During fibrosis the hepatic stellate cell (HSC) undergoes a complex activation process characterized by increased proliferation and extracellular matrix deposition. The 70-kDa ribosomal S6 kinase (p70(S6K)) is activated by mitogens, growth factors, and hormones in a phosphatidylinositol 3-kinase-dependent manner. p70(S6K) regulates protein synthesis, proliferation, and cell cycle control. Because these processes are involved in HSC activation, we investigated the role of p70(S6K) in HSC proliferation, cell cycle control, and type I collagen expression.

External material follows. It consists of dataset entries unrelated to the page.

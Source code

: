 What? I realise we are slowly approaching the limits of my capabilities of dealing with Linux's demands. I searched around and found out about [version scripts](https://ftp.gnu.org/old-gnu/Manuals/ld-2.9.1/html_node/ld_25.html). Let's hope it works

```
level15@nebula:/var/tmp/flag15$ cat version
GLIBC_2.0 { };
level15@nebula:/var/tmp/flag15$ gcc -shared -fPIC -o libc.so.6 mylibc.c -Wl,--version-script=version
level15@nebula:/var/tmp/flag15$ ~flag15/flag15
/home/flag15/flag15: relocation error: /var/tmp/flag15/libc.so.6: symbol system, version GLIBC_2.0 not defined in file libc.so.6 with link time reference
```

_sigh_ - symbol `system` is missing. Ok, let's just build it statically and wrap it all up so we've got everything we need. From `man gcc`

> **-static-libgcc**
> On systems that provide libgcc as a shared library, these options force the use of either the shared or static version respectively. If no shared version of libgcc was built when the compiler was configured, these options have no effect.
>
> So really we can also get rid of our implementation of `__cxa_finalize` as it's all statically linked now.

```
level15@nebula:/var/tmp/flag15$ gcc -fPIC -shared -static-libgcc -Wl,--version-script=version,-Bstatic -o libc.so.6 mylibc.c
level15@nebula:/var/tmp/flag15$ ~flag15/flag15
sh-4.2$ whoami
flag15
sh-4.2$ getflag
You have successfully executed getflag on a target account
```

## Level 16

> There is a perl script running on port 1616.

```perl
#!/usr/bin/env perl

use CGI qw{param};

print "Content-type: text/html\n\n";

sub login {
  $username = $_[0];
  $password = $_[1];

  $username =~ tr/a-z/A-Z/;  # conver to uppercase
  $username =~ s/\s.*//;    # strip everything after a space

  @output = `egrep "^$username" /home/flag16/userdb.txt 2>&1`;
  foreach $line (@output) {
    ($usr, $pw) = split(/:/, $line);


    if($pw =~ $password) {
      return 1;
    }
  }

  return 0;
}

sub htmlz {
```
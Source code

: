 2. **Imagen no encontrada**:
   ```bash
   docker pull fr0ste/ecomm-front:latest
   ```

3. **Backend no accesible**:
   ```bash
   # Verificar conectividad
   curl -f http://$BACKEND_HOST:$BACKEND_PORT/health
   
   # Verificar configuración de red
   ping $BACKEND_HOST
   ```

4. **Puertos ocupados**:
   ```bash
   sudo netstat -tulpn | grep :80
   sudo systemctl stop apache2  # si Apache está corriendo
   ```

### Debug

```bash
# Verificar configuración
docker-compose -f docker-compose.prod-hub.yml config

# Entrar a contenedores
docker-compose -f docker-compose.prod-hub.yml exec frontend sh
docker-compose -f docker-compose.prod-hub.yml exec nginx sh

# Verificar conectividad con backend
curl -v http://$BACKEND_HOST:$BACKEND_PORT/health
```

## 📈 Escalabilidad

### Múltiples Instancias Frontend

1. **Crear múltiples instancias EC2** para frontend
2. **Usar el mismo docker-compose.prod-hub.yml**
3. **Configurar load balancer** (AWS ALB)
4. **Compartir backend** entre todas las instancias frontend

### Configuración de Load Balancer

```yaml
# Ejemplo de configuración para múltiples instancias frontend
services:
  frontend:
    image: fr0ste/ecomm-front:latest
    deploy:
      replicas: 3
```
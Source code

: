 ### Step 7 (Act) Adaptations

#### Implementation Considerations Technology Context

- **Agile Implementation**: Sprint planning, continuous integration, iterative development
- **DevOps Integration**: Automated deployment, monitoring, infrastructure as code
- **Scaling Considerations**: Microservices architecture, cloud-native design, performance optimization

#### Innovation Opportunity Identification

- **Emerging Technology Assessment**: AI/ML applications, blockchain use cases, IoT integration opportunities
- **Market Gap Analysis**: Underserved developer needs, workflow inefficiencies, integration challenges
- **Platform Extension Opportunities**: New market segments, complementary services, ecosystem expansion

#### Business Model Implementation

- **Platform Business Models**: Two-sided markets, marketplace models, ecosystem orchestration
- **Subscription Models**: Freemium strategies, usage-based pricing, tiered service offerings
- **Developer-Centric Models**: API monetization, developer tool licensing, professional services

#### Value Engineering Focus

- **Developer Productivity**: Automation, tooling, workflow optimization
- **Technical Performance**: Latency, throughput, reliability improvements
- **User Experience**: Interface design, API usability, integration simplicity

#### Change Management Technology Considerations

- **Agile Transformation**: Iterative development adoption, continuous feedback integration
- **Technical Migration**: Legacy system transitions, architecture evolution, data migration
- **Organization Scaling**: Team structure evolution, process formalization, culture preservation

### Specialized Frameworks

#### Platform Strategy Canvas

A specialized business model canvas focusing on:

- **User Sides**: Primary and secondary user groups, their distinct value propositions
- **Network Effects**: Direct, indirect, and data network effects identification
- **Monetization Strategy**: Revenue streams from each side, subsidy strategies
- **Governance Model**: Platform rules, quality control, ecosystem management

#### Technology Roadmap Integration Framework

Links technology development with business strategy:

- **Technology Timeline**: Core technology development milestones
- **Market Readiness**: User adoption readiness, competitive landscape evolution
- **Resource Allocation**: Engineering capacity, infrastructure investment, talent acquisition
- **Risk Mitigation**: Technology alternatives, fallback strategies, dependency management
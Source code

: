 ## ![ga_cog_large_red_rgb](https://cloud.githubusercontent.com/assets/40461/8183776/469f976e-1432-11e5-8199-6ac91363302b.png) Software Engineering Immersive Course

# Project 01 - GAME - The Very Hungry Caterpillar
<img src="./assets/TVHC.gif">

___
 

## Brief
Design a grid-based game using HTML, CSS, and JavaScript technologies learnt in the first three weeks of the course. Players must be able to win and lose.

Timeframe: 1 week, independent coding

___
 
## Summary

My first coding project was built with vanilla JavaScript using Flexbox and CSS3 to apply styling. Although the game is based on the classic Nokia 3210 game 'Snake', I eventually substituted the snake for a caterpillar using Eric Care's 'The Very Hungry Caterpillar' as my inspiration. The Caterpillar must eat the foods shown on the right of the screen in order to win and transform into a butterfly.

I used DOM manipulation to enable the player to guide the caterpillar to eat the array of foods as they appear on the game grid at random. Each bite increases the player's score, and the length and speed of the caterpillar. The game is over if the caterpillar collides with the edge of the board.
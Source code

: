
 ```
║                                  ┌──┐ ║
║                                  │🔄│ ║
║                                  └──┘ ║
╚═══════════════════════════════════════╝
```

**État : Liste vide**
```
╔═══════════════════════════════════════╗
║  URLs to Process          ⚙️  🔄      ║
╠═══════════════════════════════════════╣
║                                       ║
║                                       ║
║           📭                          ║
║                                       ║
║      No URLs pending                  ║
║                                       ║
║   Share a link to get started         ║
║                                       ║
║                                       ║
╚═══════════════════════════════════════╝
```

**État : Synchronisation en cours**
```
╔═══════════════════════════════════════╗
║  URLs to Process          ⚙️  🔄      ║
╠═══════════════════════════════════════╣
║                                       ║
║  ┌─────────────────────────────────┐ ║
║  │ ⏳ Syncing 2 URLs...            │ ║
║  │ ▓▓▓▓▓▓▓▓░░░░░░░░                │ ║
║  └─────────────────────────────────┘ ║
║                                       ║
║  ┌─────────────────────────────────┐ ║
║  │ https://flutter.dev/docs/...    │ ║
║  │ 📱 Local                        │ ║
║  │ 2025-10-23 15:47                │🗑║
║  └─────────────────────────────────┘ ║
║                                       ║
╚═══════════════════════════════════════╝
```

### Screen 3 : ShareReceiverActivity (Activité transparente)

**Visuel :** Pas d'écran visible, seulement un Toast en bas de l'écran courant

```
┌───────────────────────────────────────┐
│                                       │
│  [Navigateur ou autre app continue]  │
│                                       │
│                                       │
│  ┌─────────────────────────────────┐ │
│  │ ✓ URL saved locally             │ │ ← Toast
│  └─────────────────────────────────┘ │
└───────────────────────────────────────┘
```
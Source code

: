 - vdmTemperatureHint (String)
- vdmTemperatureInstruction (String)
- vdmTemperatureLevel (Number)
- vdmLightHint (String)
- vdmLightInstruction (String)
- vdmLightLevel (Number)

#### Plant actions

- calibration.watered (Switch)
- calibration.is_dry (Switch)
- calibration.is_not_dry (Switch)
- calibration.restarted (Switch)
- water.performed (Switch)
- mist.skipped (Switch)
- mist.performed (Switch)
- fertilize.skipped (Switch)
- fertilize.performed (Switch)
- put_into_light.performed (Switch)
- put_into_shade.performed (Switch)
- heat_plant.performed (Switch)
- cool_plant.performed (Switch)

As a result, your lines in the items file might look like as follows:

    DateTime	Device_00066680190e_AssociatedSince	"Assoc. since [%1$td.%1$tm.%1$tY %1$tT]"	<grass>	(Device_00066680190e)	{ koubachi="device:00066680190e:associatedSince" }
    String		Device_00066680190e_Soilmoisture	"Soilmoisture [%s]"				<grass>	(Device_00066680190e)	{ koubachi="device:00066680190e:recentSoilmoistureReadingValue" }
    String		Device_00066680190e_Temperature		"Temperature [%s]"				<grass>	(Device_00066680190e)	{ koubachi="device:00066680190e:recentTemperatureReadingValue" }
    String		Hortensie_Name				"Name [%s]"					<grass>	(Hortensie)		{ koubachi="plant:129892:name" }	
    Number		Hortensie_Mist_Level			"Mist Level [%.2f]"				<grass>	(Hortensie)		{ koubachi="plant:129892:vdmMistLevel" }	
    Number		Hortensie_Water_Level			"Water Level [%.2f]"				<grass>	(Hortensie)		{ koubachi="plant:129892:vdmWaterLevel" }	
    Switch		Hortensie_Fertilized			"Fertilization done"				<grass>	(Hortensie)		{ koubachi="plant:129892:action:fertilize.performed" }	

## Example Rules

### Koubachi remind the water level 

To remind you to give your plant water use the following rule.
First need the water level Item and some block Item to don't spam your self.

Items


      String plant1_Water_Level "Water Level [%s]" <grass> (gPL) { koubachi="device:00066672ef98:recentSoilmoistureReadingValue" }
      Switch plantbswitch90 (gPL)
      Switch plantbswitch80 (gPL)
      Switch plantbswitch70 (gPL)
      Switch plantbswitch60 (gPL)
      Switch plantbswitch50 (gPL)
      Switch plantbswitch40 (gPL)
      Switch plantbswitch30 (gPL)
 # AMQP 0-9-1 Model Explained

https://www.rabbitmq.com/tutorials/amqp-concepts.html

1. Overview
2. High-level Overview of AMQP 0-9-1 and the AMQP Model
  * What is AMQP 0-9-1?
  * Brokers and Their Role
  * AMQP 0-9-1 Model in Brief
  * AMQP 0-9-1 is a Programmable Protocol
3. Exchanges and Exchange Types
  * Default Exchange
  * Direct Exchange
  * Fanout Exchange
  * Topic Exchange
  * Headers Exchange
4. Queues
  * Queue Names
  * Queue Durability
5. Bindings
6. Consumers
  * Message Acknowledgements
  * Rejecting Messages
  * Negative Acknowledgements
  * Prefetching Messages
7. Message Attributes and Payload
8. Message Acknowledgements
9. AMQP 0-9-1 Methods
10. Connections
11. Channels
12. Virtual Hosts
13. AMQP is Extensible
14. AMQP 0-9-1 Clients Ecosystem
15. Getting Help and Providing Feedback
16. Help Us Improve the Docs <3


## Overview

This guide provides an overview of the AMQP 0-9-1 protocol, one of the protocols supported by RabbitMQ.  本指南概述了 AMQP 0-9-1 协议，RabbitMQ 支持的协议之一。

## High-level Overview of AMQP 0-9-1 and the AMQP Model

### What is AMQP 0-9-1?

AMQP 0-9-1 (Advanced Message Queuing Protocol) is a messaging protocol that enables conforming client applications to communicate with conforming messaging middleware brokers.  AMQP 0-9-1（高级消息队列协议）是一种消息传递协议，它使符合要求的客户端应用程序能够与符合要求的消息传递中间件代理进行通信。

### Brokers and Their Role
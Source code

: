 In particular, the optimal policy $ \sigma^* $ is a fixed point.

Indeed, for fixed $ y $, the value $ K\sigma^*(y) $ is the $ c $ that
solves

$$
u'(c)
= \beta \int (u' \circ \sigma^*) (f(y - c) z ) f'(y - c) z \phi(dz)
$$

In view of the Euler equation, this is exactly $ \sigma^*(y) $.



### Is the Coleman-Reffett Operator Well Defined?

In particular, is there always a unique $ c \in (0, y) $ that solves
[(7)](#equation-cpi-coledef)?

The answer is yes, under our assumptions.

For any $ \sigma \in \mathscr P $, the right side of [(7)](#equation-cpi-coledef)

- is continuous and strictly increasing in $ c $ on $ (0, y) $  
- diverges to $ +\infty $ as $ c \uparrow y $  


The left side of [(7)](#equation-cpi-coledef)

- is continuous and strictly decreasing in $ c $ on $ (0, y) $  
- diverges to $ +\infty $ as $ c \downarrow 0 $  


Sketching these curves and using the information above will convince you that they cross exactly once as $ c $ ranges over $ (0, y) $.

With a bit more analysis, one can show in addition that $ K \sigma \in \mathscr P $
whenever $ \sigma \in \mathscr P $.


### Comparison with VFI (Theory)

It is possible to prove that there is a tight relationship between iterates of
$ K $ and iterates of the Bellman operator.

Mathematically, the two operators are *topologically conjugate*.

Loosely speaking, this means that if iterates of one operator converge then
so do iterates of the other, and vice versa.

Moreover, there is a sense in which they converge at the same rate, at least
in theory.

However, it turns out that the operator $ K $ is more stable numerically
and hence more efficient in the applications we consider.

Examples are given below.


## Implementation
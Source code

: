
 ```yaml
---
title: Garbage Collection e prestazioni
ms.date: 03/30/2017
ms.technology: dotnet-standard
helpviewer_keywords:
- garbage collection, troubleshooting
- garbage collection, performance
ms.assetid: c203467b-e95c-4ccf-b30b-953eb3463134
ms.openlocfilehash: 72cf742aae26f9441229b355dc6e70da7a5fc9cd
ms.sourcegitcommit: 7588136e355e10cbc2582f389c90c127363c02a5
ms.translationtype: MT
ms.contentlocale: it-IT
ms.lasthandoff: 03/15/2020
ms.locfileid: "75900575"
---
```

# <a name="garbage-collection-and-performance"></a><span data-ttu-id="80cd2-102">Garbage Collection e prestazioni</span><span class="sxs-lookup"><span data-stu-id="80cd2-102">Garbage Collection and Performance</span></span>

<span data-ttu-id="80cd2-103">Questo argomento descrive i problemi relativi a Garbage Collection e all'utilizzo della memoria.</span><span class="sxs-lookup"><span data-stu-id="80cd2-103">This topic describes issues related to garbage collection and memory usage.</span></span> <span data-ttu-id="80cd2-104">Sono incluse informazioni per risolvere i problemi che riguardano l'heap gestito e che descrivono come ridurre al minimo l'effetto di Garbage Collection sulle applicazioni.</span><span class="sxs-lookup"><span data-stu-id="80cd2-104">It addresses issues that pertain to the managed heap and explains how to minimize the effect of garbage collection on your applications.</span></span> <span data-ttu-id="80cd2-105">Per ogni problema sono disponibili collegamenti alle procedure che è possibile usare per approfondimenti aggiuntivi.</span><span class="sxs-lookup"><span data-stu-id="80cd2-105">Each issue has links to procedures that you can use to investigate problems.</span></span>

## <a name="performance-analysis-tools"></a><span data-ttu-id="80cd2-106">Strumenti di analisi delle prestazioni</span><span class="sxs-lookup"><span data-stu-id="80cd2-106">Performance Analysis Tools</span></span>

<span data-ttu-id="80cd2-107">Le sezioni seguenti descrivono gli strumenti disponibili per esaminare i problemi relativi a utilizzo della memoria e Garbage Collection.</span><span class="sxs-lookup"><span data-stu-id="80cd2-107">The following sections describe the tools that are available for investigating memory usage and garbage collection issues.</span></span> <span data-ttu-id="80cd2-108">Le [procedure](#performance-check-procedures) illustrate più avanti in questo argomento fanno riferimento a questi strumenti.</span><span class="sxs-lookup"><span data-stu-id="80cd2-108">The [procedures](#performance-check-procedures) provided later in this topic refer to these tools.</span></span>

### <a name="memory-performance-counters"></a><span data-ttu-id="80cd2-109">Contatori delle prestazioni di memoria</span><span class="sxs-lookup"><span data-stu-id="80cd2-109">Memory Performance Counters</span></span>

Platelet-derived growth factor ( PDGF) stimulated p70(S6K) phosphorylation, which was blocked by LY294002, an inhibitor of phosphatidylinositol 3-kinase. Rapamycin blocked phosphorylation of p70(S6K) but had no affect on PDGF-induced Akt phosphorylation, positioning p70(S6K) downstream of Akt. Transforming growth factor-beta, which inhibits HSC proliferation, did not affect PDGF-induced p70(S6K) phosphorylation. Rapamycin treatment did not affect alpha 1(I) collagen mRNA but reduced type I collagen protein secretion. Expression of smooth muscle alpha-actin was not affected by rapamycin treatment, indicating that HSC activation was not altered. Rapamycin inhibited serum-induced DNA synthesis similar to 2-fold. Moreover, rapamycin decreased expression of cyclins D1, D3, and E but not cyclin D2, Rb-Ser(780), and Rb-Ser(795). Together, p70(S6K) plays a crucial role in HSC proliferation, collagen expression, and cell cycle control, thus representing a potential therapeutic target for liver fibrosis.